Monday, Mar. 17, 1952
The Bargain Man
Manhattan's Liberty Music Shops, Inc., which claims to be the biggest U.S. retailer of phonograph records, reached its eminence with a strict policy against cut-price sales. But in half-page ads last week, it astonished the record industry by cutting prices 30% on "ALL MAKES--ALL SPEEDS --ALL SIZES." As sales jumped tenfold, Macy's and Gimbels reduced their own record prices by 30%; Brooklyn's Abraham & Straus advertised cuts of 40%. As some Boston retailers also slashed prices, it looked as if the price war might spread across the country.

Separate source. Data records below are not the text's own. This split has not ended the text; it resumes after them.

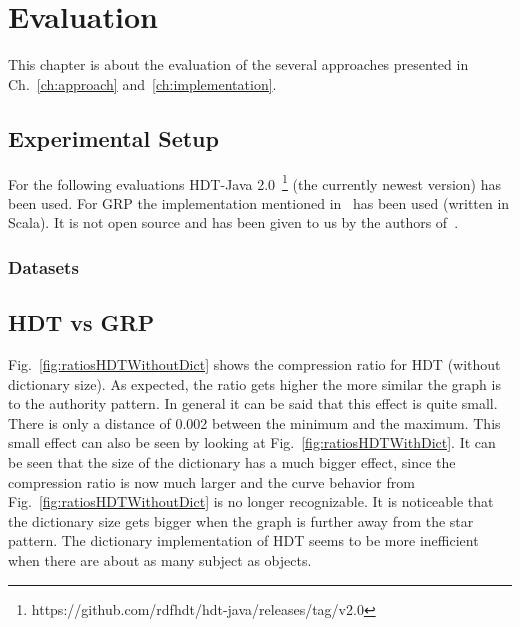 \chapter{Evaluation}\label{ch:evaluation}

This chapter is about the evaluation of the several approaches presented in Ch.~\ref{ch:approach} and~\ref{ch:implementation}.

\section{Experimental Setup}

For the following evaluations HDT-Java 2.0~\footnote{\label{foot:1}https://github.com/rdfhdt/hdt-java/releases/tag/v2.0} (the currently newest version) has been used. For GRP the implementation mentioned in~\cite{maneth} has been used (written in Scala). It is not open source and has been given to us by the authors of~\cite{maneth}.

\subsection{Datasets}

\section{HDT vs GRP}\label{sec:evaluationHDTvsGRP}


Fig.~\ref{fig:ratiosHDTWithoutDict} shows the compression ratio for HDT (without dictionary size). As expected, the ratio gets higher the more similar the graph is to the authority pattern. In general it can be said that this effect is quite small. There is only a distance of 0.002 between the minimum and the maximum. This small effect can also be seen by looking at Fig.~\ref{fig:ratiosHDTWithDict}. It can be seen that the size of the dictionary has a much bigger effect, since the compression ratio is now much larger and the curve behavior from Fig.~\ref{fig:ratiosHDTWithoutDict} is no longer recognizable. It is noticeable that the dictionary size gets bigger when the graph is further away from the star pattern. The dictionary implementation of HDT seems to be more inefficient when there are about as many subject as objects.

The war came when the record business was good (sales were close to $200 million last year) and getting better. Liberty's explanation for the cuts: 1) record prices were too high, 2) manufacturers were ready to cut them, and 3) the list prices have been violated left & right for months. Hole-in-the-wall shops have not only been selling Victor and Columbia records at 30% or more off list, but selling pirated or bootlegged brands even cheaper.*
Free Players. The man who had done more than anyone else to bring on the war is a little-known supermerchant of cutprice records close to Times Square named Sam Goody. "I'm the bad boy," Sam Goody, 48, cheerfully admits. He also insists that he has passed Liberty as the No. 1 record seller. When long-playing records first appeared in 1947, Goody was selling about $200,000 worth of records a year in a small shop. Goody, deciding that LPs were the coming thing, dumped most of his stock of 78-r.p.m.s at 50% off. To push the LPs, he offered them at 30% discount. He threw in an LP attachment free with every $25 worth of records, to date has given away 20,000. He flooded schools and colleges with direct-mail literature touting his 30% discounts word-of-mouth advertising did the rest. His sales shot up to an estimated $1,900,000 last year; in the first two months of 1952, they ran at a 28% higher rate. Goody has another dollar-catching trick. All retailers are allowed to return 5% of their purchases, but Goody claims he sells so fast that he never needs the full credit. However, he buys up distress merchandise of other dealers at bargain prices, then turns it in at full credit on his 5% allowance.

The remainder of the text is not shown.